Lo scrittore e accademico Bonaventura Tecchi scriveva di questo ortaggio: “Il cardo è il più duro e aspro e insocievole fiore. Sorge di solito al bando di altre piante e biade, solitario, sull’orlo di una maggese fra spighe, […], ornato soltanto, verso la metà, d’un paio di foglie dure, a sventola, che in cima ha un pugno di spine e si chiama cardo. Eppure a me è piaciuto… Chi m’insegnò ad amare il cardo fu un contadino”.
Slow Food spiega che dalle asserzioni del Tecchi emergono alcune delle caratteristiche organolettiche del cardo, così come lo troviamo in natura, che rendono comprensibile una scarsa attrazione in gastronomia, ma si evince anche che ad esaltarne la peculiarità è lo stretto legame con il cardarolo, ovvero il contadino, che, attraverso una serie di tecniche e conoscenze, riesce a renderlo più affascinante e appetibile.
Il cardo gobbo di Nizza Monferrato, storico Presidio Slow Food, fonda le sue radici nella parte settentrionale della Val Belbo, tra Nizza Monferrato, Incisca Scapaccino e Castelnuovo Belbo, dove i cardaroli hanno sviluppato una tecnica molto particolare, che rende i cardi gobbi.
La semina avviene due volte all’anno, a maggio e a settembre, quando i cardi sono già alti e rigogliosi, che vengono piegati e ricoperti di terra, tentando di liberarsi per ritrovare la luce si gonfiano e si ricurvano, arrivando così fino alla raccolta, che inizia nella prima decade di ottobre e va avanti fino a febbraio, in questi mesi le coste perdono ogni traccia di clorofilla e diventano tenere e bianchissime.
Piero Bongiovanni, chiamato dai concittadini nicesi il “cardarolo genitle” e contadino da generazioni spiegava a proposito del suo mestiere: “Bisogna capire il momento giusto per seminare e quello per raccogliere i ciuffi alti e legarli.

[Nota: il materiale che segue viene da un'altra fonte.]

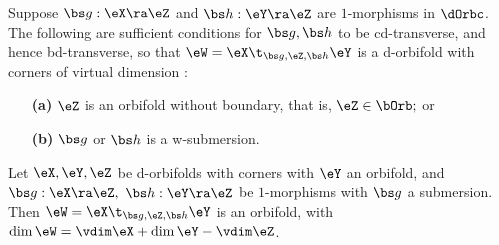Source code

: \documentclass{article}
\begin{document}
\begin{thm} Suppose\/ $\bs g:\eX\ra\eZ$ and\/ $\bs h:\eY\ra\eZ$ are
$1$-morphisms in $\dOrbc$. The following are sufficient conditions
for $\bs g,\bs h$ to be cd-transverse, and hence bd-transverse, so
that\/ $\eW=\eX\t_{\bs g,\eZ,\bs h}\eY$ is a d-orbifold with corners
of virtual dimension\/ {\rm{}:}
\begin{itemize}
\setlength{\itemsep}{0pt}
\setlength{\parsep}{0pt}
\item[{\bf(a)}] $\eZ$ is an orbifold without boundary, that is,
$\eZ\in\bOrb;$ or
\item[{\bf(b)}] $\bs g$ or $\bs h$ is a w-submersion.
\end{itemize}
\label{ds14thm7}
\end{thm}

\begin{thm} Let\/ $\eX,\eY,\eZ$ be d-orbifolds with corners with\/
$\eY$ an orbifold, and\/ $\bs g:\eX\ra\eZ,$ $\bs h:\eY\ra\eZ$ be
$1$-morphisms with\/ $\bs g$ a submersion. Then\/ $\eW=\eX\t_{\bs g,\eZ,\bs h}\eY$ is an
orbifold,
with\/~$\dim\eW=\vdim\eX+\dim\eY-\vdim\eZ$.
\label{ds14thm8}
\end{thm}
\end{document}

Il cardo patisce le gelate, quindi devono essere previste. Prima del loro arrivo si scava un’ampia buca accanto al cardo, lo si lega e poi, con delicatezza, senza spezzarne il fusto, viene coricato su un lato e ricoperto di terra mentre le foglie devono sempre rimanere fuori. Il cardo deve essere bene in pendenza perché l’acqua scivoli via. Come si può pensare che questi gesti possano essere fatti con dei trattori? La manualità è la cosa più importante. Ci sono cose che le macchine non possono sostituire. I cardi sono uno dei più buoni ortaggi che la natura, con l’aiuto dei contadini, possa dare: ciascuno deve essere curato come se fosse unico”.

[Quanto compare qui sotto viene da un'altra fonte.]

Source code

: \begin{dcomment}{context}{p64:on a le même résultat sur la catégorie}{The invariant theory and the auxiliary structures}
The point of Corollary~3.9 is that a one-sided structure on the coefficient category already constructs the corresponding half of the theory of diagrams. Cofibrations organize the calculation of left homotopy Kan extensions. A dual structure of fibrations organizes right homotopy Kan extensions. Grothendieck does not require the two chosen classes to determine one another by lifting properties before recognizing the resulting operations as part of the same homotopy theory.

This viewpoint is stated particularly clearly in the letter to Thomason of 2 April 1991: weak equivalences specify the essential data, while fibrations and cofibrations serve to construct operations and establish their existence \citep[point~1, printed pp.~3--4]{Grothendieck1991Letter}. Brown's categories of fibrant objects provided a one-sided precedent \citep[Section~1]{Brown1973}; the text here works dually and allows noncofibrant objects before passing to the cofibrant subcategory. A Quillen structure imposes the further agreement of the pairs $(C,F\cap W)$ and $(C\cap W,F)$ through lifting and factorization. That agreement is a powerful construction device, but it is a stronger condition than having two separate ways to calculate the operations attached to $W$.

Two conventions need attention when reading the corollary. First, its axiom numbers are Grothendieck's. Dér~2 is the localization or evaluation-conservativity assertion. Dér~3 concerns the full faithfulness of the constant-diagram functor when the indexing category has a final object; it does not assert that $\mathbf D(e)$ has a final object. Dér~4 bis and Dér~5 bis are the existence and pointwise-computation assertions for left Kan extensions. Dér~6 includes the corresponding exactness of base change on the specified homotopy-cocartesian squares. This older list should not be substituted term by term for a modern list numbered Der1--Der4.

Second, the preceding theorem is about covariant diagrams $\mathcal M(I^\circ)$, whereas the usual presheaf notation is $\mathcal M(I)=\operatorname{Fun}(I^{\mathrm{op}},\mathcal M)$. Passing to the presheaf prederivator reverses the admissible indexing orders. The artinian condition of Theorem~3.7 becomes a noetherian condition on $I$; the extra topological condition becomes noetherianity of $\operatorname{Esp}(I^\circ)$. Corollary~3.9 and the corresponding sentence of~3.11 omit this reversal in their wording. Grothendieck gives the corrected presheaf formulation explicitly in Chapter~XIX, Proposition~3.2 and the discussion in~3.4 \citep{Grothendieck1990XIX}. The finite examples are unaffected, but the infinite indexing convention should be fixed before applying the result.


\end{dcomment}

Fu proprio questa la filosofia con cui Piero Bongiovanni e gli altri produttori di cardi gobbi della Valle Belbo decisero di aderire al progetto dei Presidi Slow Food, stilando un rigido disciplinare che è diventato, nel corso degli anni, una vera e propria bandiera. I produttori del Presidio Slow Food, infatti, possono utilizzare solamente la varietà tradizionale Spadone, la migliore in assoluto e hanno il divieto di impiegare fertilizzanti, erbicidi e antiparassitari chimici, che li rende, grazie al loro lavoro buono, pulito e giusto dei veri e propri custodi della biodiversità.
La simbiosi tra uomo e natura, sulle sponde del fiume Belbo, va avanti di generazione in generazione, coinvolgendo anche giovani che hanno deciso di riprendere il lavoro dei loro nonni. Slow Food ribadisce, specialmente a questi giovani ma non solo, di essere consapevoli dell’importanza del loro ruolo, custodire, tutelare e insistere nel coltivare prodotti come il cardo gobbo vuol dire mantenere in vita antiche tradizioni, piccole economie e la biodiversità naturale e culturale dei propri territori.